Coastal Protection and Restoration Authority of Louisiana

Agency overview
- Formed: 2005
- Jurisdiction: Louisiana Coastal Zone
- Headquarters: Baton Rouge, Louisiana
- Annual budget: $1.7 b USD (2025)
- Agency executives: Glenn Ledet Jr., Executive Director; Bren Haase, Deputy Executive Director;
- Parent department: Office of the Governor of Louisiana
- Website: https://coastal.la.gov/

= Louisiana Coastal Protection and Restoration Authority =

The Louisiana Coastal Protection and Restoration Authority (CPRA) is a governmental authority created by the Louisiana State Legislature in the aftermath of Hurricanes Katrina and Rita to combat the ongoing erosion of Louisiana's coast. The CPRA reports to the Office of the Governor of Louisiana. The organization takes advantage of both federal and state funding of around $1 billion annually.

Since its founding, the organization has completed over 140 projects, benefitting 55807 acre of land, placing 193 million cubic yards of sediment, improving 369 mi of levees, and restoring 71.6 mi of barrier islands. CPRA predicts that, without action over the next 50 years, between 1100 and 3000 sqmi of coastal land may be lost, depending on a low (1.6 ft) or high (2.5 ft) forecast of local sea level rise.

== History ==
The creation of CPRA was ordered by U.S. Congress in . The CPRA's forerunner, the Wetlands Conservation and Restoration Authority, was restructured as the CPRA by Act 8 of the First Extraordinary Session of 2005 when the tasks of coastal restoration and hurricane protection were consolidated under a single authority. The authority is responsible for overseeing all levee districts in the Louisiana Coastal Zone and dispersal of funding from Louisiana's Coastal Protection and Restoration Trust Fund to be used exclusively for wetland restoration and hurricane protection projects. Act 8 defines the CPRA's mandate as, "hurricane protection and the protection, conservation, restoration, and enhancement of coastal wetlands and barrier shorelines or reefs." Additionally, the act defined the term "coastal area" as the Louisiana Coastal Zone and contiguous areas that are subject to storm or tidal surge.

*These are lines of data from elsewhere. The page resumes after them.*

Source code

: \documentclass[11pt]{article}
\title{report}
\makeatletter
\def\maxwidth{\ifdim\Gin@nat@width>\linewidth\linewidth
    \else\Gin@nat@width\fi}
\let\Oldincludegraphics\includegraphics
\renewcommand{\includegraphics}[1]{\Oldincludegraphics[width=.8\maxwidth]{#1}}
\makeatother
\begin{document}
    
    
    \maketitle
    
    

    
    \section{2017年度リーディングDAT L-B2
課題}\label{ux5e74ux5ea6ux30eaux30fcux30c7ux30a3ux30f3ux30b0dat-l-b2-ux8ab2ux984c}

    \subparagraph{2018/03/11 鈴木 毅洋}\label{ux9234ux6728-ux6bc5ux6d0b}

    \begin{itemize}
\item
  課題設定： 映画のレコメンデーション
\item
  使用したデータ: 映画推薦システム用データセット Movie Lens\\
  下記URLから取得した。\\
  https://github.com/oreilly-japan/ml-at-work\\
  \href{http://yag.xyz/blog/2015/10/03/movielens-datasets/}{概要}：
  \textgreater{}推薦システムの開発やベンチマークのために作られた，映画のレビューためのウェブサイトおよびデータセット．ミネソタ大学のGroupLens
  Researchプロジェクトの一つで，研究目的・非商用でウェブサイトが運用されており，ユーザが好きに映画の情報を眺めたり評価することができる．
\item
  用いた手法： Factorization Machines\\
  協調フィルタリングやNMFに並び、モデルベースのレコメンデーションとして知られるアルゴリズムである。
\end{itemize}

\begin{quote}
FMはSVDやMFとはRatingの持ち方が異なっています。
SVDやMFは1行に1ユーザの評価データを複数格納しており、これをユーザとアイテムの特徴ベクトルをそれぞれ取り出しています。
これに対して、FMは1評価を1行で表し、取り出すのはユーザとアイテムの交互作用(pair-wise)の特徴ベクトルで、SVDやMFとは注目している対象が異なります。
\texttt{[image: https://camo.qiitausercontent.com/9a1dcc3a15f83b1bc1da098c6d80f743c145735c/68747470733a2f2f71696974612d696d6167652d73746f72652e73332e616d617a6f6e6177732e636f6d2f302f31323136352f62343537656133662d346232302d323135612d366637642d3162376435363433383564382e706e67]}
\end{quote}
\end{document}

In April 2007, the CPRA submitted Louisiana's first ever Comprehensive Master Plan for coastal restoration and hurricane protection to the state's legislature for approval. The legislature approved the plan unanimously. Entitled: "Integrated Ecosystem Restoration and Hurricane Protection: Louisiana's Comprehensive Master Plan for a Sustainable Coast," the Master Plan represents an overarching vision that fully incorporates hurricane protection projects and structures with coastal wetland and hydrology restoration projects. U.S. Army Corps of Engineers officials will use the CPRA Master Plan as the cornerstone of the Congressionally mandated Louisiana Coastal Protection and Restoration (LaCPR) Report scheduled to be written and submitted to Congress by December 2007.

In 2012, an article in The New York Times reviewed the current state of improvements to New Orleans defenses. August 24, 2015, an article in The Huffington Post titled "10 Years After Katrina, Louisiana Is Becoming A Model For Climate Resilience" summarized the current state of Louisiana's shoreline and coastal community protection.

== Plan for a Sustainable Coast ==
Every five to six years CPRA must submit a revised plan to the state legislature. The current plan is the 2023 Master Plan, which was passed unanimously by the state legislature in May 2023.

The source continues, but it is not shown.